DE mois en mois, les dépêches de l'APS se ressemblent comme des gouttes d'eau. Il y a un mois, le retard dans le paiement des salaires inacceptable à la veille de l'aïd a été le facteur déclenchant du mouvement de grève à l'Etusa, l'entreprise publique de transport de voyageurs dans la capitale.

   

Un mois après, jour pour jour, M. Krim, le DG de l'Etusa et proconsul du pouvoir, récidive. Il provoque de nouveau les salariés, en utilisant la même ficelle: un nouveau retard dans le versement de la paie mensuelle. De l'huile sur le feu!
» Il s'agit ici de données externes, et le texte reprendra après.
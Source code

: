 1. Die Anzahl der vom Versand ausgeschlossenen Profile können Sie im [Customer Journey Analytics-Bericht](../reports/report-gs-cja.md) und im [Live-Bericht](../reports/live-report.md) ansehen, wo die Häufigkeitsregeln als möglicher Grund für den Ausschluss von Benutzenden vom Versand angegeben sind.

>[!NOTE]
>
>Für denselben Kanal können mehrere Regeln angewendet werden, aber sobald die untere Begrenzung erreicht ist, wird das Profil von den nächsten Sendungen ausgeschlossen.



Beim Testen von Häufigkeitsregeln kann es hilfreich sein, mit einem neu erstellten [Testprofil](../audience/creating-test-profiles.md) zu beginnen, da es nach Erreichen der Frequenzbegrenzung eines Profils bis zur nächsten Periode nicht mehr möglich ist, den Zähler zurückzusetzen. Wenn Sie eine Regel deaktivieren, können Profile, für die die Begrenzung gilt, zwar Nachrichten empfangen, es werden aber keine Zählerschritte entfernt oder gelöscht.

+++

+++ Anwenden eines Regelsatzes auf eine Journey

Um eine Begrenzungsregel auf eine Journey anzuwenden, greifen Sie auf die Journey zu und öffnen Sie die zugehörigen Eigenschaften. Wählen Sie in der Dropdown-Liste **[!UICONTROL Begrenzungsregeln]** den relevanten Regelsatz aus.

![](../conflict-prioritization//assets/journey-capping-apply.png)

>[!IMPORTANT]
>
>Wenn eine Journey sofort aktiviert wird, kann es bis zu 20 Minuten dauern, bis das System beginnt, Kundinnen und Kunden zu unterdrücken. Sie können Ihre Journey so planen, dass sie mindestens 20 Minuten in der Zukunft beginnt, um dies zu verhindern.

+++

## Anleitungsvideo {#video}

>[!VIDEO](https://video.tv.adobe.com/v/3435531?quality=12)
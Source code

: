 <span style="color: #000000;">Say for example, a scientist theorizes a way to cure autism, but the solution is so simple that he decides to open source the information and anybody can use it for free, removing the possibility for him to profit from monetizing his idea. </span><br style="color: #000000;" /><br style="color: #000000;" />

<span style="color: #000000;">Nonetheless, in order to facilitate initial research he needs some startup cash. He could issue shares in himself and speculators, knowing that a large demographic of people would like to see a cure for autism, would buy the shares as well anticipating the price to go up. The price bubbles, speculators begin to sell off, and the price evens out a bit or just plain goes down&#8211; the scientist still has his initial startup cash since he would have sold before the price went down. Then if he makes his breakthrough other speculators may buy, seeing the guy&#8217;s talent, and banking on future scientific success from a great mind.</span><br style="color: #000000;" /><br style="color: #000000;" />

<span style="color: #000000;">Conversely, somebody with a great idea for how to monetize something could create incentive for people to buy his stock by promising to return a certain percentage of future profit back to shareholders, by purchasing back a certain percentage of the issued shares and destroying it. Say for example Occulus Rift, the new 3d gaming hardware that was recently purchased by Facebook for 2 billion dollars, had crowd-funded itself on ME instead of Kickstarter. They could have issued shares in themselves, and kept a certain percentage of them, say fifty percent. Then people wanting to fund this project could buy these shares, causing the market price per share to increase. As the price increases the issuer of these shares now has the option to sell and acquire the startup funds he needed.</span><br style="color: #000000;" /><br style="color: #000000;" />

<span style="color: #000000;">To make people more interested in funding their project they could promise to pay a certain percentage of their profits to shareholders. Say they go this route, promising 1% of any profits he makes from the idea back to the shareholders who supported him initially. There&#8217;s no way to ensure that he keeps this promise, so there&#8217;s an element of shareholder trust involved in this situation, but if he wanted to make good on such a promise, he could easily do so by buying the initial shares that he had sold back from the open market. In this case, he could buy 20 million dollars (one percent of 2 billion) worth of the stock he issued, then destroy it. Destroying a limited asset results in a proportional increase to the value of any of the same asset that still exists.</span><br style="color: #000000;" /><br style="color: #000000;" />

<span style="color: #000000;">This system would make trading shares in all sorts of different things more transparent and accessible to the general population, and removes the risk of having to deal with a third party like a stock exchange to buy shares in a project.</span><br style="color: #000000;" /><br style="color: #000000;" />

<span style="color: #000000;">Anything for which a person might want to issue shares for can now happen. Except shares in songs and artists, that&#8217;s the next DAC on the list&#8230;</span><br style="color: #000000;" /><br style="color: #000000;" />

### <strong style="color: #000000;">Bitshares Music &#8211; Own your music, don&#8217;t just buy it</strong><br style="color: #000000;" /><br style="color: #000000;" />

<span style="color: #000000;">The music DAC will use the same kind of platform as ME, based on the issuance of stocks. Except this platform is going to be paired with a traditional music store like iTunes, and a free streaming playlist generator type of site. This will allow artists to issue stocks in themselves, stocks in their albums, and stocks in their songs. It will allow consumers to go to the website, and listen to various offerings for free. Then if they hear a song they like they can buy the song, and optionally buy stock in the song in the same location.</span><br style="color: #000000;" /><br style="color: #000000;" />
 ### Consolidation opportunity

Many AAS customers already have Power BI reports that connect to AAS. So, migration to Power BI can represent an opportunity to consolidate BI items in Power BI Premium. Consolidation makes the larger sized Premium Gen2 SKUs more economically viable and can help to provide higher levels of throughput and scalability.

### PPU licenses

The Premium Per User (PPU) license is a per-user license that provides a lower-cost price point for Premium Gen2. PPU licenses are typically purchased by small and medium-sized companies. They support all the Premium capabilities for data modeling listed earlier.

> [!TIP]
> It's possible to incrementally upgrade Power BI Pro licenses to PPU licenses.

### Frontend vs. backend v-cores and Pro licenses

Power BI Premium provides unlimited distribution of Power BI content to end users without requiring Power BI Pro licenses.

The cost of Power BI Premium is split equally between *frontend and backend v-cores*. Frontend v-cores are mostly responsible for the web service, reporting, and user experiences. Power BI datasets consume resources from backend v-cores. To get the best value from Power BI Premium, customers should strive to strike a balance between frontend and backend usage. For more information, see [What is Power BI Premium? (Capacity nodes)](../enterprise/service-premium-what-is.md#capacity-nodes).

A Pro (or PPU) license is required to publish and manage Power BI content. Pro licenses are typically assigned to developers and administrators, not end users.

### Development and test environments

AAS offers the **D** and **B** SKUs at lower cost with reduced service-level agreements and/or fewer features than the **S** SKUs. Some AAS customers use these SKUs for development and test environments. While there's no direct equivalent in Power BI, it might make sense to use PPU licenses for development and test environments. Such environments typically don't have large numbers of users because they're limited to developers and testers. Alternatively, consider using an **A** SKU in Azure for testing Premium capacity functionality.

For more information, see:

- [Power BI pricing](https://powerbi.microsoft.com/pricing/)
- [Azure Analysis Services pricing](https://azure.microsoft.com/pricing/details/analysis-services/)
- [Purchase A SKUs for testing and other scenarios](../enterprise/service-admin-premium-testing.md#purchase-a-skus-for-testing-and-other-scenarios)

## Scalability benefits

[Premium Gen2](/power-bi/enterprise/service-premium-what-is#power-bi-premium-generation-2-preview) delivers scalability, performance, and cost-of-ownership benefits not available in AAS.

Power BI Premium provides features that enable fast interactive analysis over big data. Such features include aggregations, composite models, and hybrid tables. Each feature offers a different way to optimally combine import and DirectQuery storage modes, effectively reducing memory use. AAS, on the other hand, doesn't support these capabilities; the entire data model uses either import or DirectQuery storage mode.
La grève "spontanée" est quasiment inévitable, d'autant plus que l'union régionale d'Alger de l'UGTA s'en lave les mains et s'arrange pour paralyser la section syndicale .

   

Avec jubilation, l'intouchable M. Krim déclare donc la grève "illégale" et déclare  à l'Aps : «Il n’est plus possible de tolérer ce genre de débrayages inopinés qui causent des désagréments aux usagers des transports et des pertes à l’entreprise".

   

 

En analysant la grève d'octobre dernier,  J'écrivais: "le pouvoir est responsable de la grève de l'Etusa"

 

 

Pendant ce temps, le renouvellement du parc d'autobus est bloqué.

 

 

Le blogueur, qui suit l'affaire de l'Etusa depuis plus de deux ans, ne dispose pas d'informations précises sur les intentions du gouvernement, mais force lui est de s'interroger: existe-t-il, en haut lieu, basé sur le chaos provoqué, un plan de liquidation de l'historique entreprise publique Etusa-Rsta?